● **What the exercise asks**
Only one stretch of the listing below is wanted. Begin at the line that has "- **Backend** - DataBase 구축, 서버연동", stop after the line that has "## **🛠** 3-Tier Architecture", and repeat every line in between exactly.

● **Data extract**
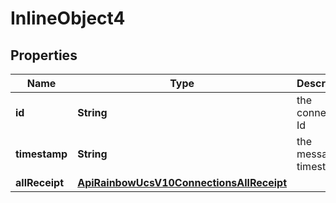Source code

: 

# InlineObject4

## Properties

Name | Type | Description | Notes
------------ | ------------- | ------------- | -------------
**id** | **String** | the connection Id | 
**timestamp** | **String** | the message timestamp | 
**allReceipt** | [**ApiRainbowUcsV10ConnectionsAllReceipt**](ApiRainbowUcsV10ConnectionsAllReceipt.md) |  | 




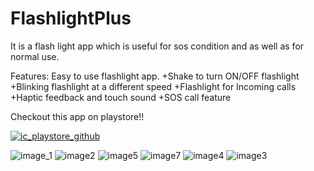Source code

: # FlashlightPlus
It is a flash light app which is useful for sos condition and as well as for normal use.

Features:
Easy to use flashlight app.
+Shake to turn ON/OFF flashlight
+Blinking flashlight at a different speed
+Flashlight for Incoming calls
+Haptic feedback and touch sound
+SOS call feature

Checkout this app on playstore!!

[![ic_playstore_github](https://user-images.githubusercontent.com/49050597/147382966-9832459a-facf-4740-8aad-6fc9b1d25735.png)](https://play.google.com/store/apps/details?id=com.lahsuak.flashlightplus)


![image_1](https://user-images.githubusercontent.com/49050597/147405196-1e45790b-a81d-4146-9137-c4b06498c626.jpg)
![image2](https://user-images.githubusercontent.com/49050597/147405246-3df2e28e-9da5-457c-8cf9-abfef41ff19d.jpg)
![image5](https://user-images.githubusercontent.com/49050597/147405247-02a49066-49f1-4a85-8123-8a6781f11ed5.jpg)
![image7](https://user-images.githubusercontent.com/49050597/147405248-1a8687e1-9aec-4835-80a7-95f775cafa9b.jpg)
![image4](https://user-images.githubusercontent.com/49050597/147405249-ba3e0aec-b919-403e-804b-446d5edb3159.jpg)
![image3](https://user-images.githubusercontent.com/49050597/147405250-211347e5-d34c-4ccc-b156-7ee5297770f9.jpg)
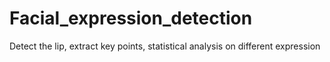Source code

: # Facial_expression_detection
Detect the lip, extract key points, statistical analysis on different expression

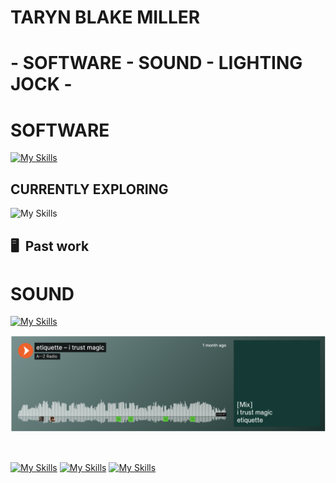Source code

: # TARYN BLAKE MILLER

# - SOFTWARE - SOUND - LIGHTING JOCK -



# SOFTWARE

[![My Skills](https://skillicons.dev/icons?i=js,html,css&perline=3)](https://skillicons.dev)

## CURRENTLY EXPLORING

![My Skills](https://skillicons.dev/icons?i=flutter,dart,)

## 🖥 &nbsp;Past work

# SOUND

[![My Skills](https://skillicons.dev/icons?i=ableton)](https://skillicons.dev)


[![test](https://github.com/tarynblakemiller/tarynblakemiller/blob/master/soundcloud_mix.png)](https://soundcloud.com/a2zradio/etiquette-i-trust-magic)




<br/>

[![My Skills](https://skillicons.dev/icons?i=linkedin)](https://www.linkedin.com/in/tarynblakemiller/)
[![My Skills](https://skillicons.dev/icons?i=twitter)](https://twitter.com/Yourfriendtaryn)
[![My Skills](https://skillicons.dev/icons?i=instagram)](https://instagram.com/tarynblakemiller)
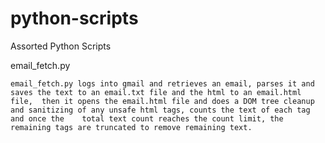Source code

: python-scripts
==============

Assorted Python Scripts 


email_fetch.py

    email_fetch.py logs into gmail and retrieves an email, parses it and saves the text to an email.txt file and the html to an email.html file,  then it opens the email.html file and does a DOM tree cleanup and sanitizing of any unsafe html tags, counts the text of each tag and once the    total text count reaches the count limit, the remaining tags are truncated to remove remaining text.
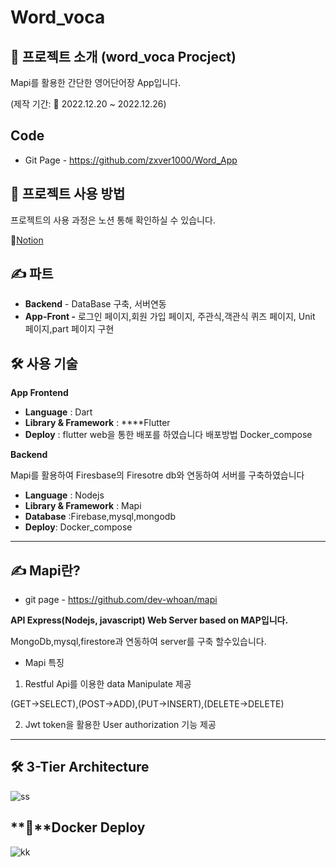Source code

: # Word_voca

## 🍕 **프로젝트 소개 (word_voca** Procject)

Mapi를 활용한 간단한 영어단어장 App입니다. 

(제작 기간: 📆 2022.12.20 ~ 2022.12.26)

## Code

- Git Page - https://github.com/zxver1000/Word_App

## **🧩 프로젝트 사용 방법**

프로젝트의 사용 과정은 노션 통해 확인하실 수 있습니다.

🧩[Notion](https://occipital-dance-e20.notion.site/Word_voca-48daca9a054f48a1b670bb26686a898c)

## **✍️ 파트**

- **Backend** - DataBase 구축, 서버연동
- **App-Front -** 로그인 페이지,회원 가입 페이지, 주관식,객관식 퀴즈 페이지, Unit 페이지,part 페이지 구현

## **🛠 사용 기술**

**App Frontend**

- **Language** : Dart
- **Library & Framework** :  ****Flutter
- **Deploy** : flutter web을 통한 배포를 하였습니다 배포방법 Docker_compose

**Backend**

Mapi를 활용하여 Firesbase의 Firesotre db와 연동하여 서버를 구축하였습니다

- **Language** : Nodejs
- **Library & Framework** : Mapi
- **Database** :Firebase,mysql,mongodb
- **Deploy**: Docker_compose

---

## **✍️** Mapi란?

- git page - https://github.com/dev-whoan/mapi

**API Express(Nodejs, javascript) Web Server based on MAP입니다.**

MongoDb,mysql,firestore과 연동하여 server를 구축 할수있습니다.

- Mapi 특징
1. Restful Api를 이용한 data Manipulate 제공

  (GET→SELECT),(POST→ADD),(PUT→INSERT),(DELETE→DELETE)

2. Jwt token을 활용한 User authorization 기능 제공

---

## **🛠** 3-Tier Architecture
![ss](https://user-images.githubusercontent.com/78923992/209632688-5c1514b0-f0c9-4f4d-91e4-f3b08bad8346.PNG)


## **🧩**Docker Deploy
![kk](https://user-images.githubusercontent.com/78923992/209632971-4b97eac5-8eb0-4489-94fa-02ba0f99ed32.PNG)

● **Task output**
- **Backend** - DataBase 구축, 서버연동
- **App-Front -** 로그인 페이지,회원 가입 페이지, 주관식,객관식 퀴즈 페이지, Unit 페이지,part 페이지 구현

## **🛠 사용 기술**

**App Frontend**

- **Language** : Dart
- **Library & Framework** :  ****Flutter
- **Deploy** : flutter web을 통한 배포를 하였습니다 배포방법 Docker_compose

**Backend**

Mapi를 활용하여 Firesbase의 Firesotre db와 연동하여 서버를 구축하였습니다

- **Language** : Nodejs
- **Library & Framework** : Mapi
- **Database** :Firebase,mysql,mongodb
- **Deploy**: Docker_compose

---

## **✍️** Mapi란?

- git page - https://github.com/dev-whoan/mapi

**API Express(Nodejs, javascript) Web Server based on MAP입니다.**

MongoDb,mysql,firestore과 연동하여 server를 구축 할수있습니다.

- Mapi 특징
1. Restful Api를 이용한 data Manipulate 제공

  (GET→SELECT),(POST→ADD),(PUT→INSERT),(DELETE→DELETE)

2. Jwt token을 활용한 User authorization 기능 제공

---

## **🛠** 3-Tier Architecture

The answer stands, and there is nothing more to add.